== WORK ORDER ==
Which lines in the material below contain the word "выполняются"? Copy each of them.

== SUPPLIED INFORMATION ==
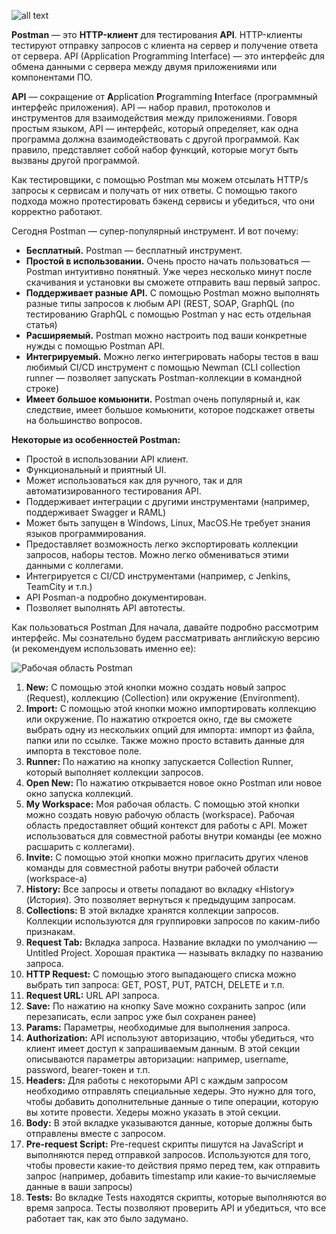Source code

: ![all text](https://blog.postman.com/wp-content/uploads/2020/03/api-clients.png)

**Postman** — это **HTTP-клиент** для тестирования **API**. HTTP-клиенты тестируют отправку запросов с клиента на сервер и получение ответа от сервера. API (Application Programming Interface) — это интерфейс для обмена данными с сервера между двумя приложениями или компонентами ПО.

**API** — сокращение от **A**pplication **P**rogramming **I**nterface (программный интерфейс приложения). API — набор правил, протоколов и инструментов для взаимодействия между приложениями. Говоря простым языком, API — интерфейс, который определяет, как одна программа должна взаимодействовать с другой программой. Как правило, представляет собой набор функций, которые могут быть вызваны другой программой.

Как тестировщики, с помощью Postman мы можем отсылать HTTP/s запросы к сервисам и получать от них ответы. С помощью такого подхода можно протестировать бэкенд сервисы и убедиться, что они корректно работают.

Сегодня Postman — супер-популярный инструмент. И вот почему:

- **Бесплатный.** Postman — бесплатный инструмент.
- **Простой в использовании.** Очень просто начать пользоваться — Postman интуитивно понятный. Уже через несколько минут после скачивания и установки вы сможете отправить ваш первый запрос.
- **Поддерживает разные API.** С помощью Postman можно выполнять разные типы запросов к любым API (REST, SOAP, GraphQL (по тестированию GraphQL c помощью Postman у нас есть отдельная статья)
- **Расширяемый.** Postman можно настроить под ваши конкретные нужды с помощью Postman API.
- **Интегрируемый.** Можно легко интегрировать наборы тестов в ваш любимый CI/CD инструмент с помощью Newman (CLI collection runner — позволяет запускать Postman-коллекции в командной строке)
- **Имеет большое комьюнити.** Postman очень популярный и, как следствие, имеет большое комьюнити, которое подскажет ответы на большинство вопросов.

**Некоторые из особенностей Postman:**
- Простой в использовании API клиент.
- Функциональный и приятный UI.
- Может использоваться как для ручного, так и для автоматизированного тестирования API.
- Поддерживает интеграции с другими инструментами (например, поддерживает Swagger и RAML)
- Может быть запущен в Windows, Linux, MacOS.Не требует знания языков программирования.
- Предоставляет возможность легко экспортировать коллекции запросов, наборы тестов. Можно легко обмениваться этими данными с коллегами.
- Интегрируется с CI/CD инструментами (например, с Jenkins, TeamCity и т.п.)
- API Posman-a подробно документирован.
- Позволяет выполнять API автотесты.

Как пользоваться Postman
Для начала, давайте подробно рассмотрим интерфейс. Мы сознательно будем рассматривать английскую версию (и рекомендуем использовать именно ее):

![Рабочая область Postman](https://i0.wp.com/testengineer.ru/wp-content/uploads/2021/08/gajd-po-testirovaniyu-v-postman-01.webp?resize=696%2C274&ssl=1)

1. **New:** С помощью этой кнопки можно создать новый запрос (Request), коллекцию (Collection) или окружение (Environment).
2. **Import:** С помощью этой кнопки можно импортировать коллекцию или окружение. По нажатию откроется окно, где вы сможете выбрать одну из нескольких опций для импорта: импорт из файла, папки или по ссылке. Также можно просто вставить данные для импорта в текстовое поле.
3. **Runner:** По нажатию на кнопку запускается Collection Runner, который выполняет коллекции запросов.
4. **Open New:** По нажатию открывается новое окно Postman или новое окно запуска коллекций.
5. **My Workspace:** Моя рабочая область. С помощью этой кнопки можно создать новую рабочую область (workspace). Рабочая область предоставляет общий контекст для работы с API. Может использоваться для совместной работы внутри команды (ее можно расшарить с коллегами).
6. **Invite:** С помощью этой кнопки можно пригласить других членов команды для совместной работы внутри рабочей области (workspace-а)
7. **History:** Все запросы и ответы попадают во вкладку «History» (История). Это позволяет вернуться к предыдущим запросам.
8. **Collections:** В этой вкладке хранятся коллекции запросов. Коллекции используются для группировки запросов по каким-либо признакам.
9. **Request Tab:** Вкладка запроса. Название вкладки по умолчанию — Untitled Project. Хорошая практика — называть вкладку по названию запроса.
10. **HTTP Request:** С помощью этого выпадающего списка можно выбрать тип запроса: GET, POST, PUT, PATCH, DELETE и т.п.
11. **Request URL:** URL API запроса.
12. **Save:** По нажатию на кнопку Save можно сохранить запрос (или перезаписать, если запрос уже был сохранен ранее)
13. **Params:** Параметры, необходимые для выполнения запроса.
14. **Authorization:** API используют авторизацию, чтобы убедиться, что клиент имеет доступ к запрашиваемым данным. В этой секции описываются параметры авторизации: например, username, password, bearer-токен и т.п.
15. **Headers:** Для работы с некоторыми API с каждым запросом необходимо отправлять специальные хедеры. Это нужно для того, чтобы добавить дополнительные данные о типе операции, которую вы хотите провести. Хедеры можно указать в этой секции.
16. **Body:** В этой вкладке указываются данные, которые должны быть отправлены вместе с запросом.
17. **Pre-request Script:** Pre-request скрипты пишутся на JavaScript и выполняются перед отправкой запросов. Используются для того, чтобы провести какие-то действия прямо перед тем, как отправить запрос (например, добавить timestamp или какие-то вычисляемые данные в ваши запросы)
18. **Tests:** Во вкладке Tests находятся скрипты, которые выполняются во время запроса. Тесты позволяют проверить API и убедиться, что все работает так, как это было задумано.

== RESPONSE BOX ==
17. **Pre-request Script:** Pre-request скрипты пишутся на JavaScript и выполняются перед отправкой запросов. Используются для того, чтобы провести какие-то действия прямо перед тем, как отправить запрос (например, добавить timestamp или какие-то вычисляемые данные в ваши запросы)
18. **Tests:** Во вкладке Tests находятся скрипты, которые выполняются во время запроса. Тесты позволяют проверить API и убедиться, что все работает так, как это было задумано.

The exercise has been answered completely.